The Fano surface \(S\) of a smooth cubic threefold \(F\) into \(\mathbb{P}^4\) carries many remarkable geometric properties. The surface \(S\) is naturally embedded into the grassmannian of lines \(\mathrm{Gr}(2,5)\) of \(\mathbb{P}^4\). Let \(U\) be the restriction to \(S\) of the universal rank \(2\) bundle on \(G\). We have the:

Tangent bundle Theorem (Fano, Clemens-Griffiths, Tyurin) The tangent bundle of \(S\) is isomorphic to \(U\).

Torelli-type Theorem Let \(g'\) be the natural morphism from \(S\hookrightarrow \mathrm{Gr}(2,5)\) defined by the cotangent sheaf of \(S\) generated by its 5-dimensional space of global sections (to add some recall on morphism to grassmannians). Let \(F'\) be the union of the lines corresponding to \(g'(S)\). The threefold \(F'\) is isomorphic to \(F\).

Case 2

\(X\subset\mathbb{P}^4\) a smooth hypersurface of degree \(4\). The family of lines on \(X\) is known to form a connected (in general, smooth) curve \(F\subset\mathrm{Gr}(2,5)\). (S. Bloch and J. P. Murre, On the Chow groups of certain types of Fano threefolds, Compositio Math., 39 (1979), 47–105.)

Geometry of the Fano Surface

(Example 1.7) On the Fano Surface, Incidence Divisor

On a Fano surface \(S\), intersection of divisors gives bilinear maps \[ \mathrm{Pic}(S)\otimes_{\mathbb{Z}}\mathrm{Pic}^0(S)\rightarrow A_0(S).\quad\tag*{(A)} \] Restrict the first variable to divisors algebraically equivalent to \(0\), we can see the morphism \[ \mathrm{Pic}^0(S)\otimes_{\mathbb{Z}}\mathrm{Pic}^0(S)\xrightarrow{\varphi} A_0(S)\rightarrow\mathrm{Alb}(S) \] is a continuous bilinear map between compact tori, hence \(\mathrm{Mor}(\mathrm{Pic}^0(S),\mathrm{Alb}(S))\) is descrete, which implies that the image of \(\varphi\) lies in \(T(S)\).

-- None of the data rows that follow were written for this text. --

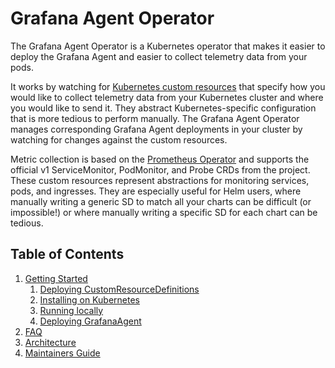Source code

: # Grafana Agent Operator

The Grafana Agent Operator is a Kubernetes operator that makes it easier to
deploy the Grafana Agent and easier to collect telemetry data from your pods.

It works by watching for [Kubernetes custom resources](https://kubernetes.io/docs/concepts/extend-kubernetes/api-extension/custom-resources/)
that specify how you would like to collect telemetry data from your Kubernetes
cluster and where you would like to send it. They abstract Kubernetes-specific
configuration that is more tedious to perform manually. The Grafana Agent
Operator manages corresponding Grafana Agent deployments in your cluster by
watching for changes against the custom resources.

Metric collection is based on the [Prometheus
Operator](https://github.com/prometheus-operator/prometheus-operator) and
supports the official v1 ServiceMonitor, PodMonitor, and Probe CRDs from the
project. These custom resources represent abstractions for monitoring services,
pods, and ingresses. They are especially useful for Helm users, where manually
writing a generic SD to match all your charts can be difficult (or impossible!)
or where manually writing a specific SD for each chart can be tedious.

## Table of Contents

1. [Getting Started](./getting-started.md)
    1. [Deploying CustomResourceDefinitions](./getting-started.md#deploying-customresourcedefinitions)
    2. [Installing on Kubernetes](./getting-started.md#installing-on-kubernetes)
    3. [Running locally](./getting-started.md#running-locally)
    4. [Deploying GrafanaAgent](./getting-started.md#deploying-grafanagent)
2. [FAQ](./faq.md)
3. [Architecture](./architecture.md)
4. [Maintainers Guide](./maintainers-guide.md)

Claim Both the morphism (A) and \[ \mathrm{Pic}^0(S)\otimes_{\mathbb{Z}}\mathrm{Pic}^0(S)\rightarrow T(S)\quad\tag*{(B)} \] are surjective.

proof

Intermediate Jacobian

Main example: smooth hypersurface \(X\subset\mathbb{P}^4\) of degree \(4\), which witnesses which \(A^2\) concides with \(J^2\). Here \(J^2\) is the intermediate jacobian.

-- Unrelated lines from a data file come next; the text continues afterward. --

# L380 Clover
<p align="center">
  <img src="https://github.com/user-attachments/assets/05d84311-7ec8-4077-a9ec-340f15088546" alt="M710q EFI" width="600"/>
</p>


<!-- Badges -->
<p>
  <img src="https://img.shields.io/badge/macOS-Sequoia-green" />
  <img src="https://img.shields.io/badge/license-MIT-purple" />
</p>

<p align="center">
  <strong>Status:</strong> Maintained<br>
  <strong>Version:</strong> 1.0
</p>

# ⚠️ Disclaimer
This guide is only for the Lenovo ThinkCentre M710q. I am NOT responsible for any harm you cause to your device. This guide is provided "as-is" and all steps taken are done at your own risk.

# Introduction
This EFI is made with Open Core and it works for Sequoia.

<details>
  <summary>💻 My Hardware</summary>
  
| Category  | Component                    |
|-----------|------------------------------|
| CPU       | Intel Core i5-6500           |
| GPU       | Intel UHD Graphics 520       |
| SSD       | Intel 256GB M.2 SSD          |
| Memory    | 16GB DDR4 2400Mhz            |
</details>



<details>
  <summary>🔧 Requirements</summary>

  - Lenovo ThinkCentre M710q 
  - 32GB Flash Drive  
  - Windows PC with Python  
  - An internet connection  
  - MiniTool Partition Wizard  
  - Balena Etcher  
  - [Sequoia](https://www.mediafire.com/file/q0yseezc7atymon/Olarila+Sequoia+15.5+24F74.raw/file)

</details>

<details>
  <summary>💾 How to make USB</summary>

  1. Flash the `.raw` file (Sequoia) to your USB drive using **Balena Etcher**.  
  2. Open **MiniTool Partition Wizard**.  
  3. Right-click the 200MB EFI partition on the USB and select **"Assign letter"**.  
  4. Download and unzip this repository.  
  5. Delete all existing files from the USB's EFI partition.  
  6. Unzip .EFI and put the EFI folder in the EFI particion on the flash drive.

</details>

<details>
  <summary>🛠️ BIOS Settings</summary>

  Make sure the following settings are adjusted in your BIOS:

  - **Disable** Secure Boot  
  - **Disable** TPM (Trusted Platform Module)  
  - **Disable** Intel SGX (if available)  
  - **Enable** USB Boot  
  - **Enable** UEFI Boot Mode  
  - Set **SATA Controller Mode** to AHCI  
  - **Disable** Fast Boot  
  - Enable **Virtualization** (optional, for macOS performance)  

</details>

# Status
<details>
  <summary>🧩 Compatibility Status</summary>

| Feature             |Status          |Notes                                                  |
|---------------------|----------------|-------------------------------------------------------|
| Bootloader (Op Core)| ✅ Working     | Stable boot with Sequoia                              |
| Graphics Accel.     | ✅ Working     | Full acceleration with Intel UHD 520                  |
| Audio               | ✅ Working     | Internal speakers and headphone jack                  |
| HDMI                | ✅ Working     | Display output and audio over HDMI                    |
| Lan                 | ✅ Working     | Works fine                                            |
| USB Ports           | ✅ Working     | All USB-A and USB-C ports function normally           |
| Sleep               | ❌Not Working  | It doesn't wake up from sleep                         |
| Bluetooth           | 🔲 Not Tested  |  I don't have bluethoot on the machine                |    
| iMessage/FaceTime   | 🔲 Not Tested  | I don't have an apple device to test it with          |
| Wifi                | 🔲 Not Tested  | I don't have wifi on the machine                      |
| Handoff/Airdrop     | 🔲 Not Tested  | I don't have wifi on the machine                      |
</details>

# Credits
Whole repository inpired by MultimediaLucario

TBS: the \(r\)-th Intermediate jacobian on \(X\) is defined as \[ J^r(X)=(F^{n-r+1}\mathrm{H}^{2n-2r+1}(X,\mathbb{C}))^*/\mathrm{H}_{2n-2r+1}(X,\mathbb{Z}) \] where \(F^\bullet\) is the Hodge filtration. According to the Hodge decomposition \[ \mathrm{H}^k(X,\mathbb{C})=\mathrm{H}^{k,0}\oplus\cdots\oplus\mathrm{H}^{0,k} \] the \(r\)-th filtration \(F^r\mathrm{H}^k(X,\mathbb{C})\) is \[ F^r\mathrm{H}^k(X,\mathbb{C})=\mathrm{H}^{k-r,r}\oplus\cdots\oplus\mathrm{H}^{k,0}. \]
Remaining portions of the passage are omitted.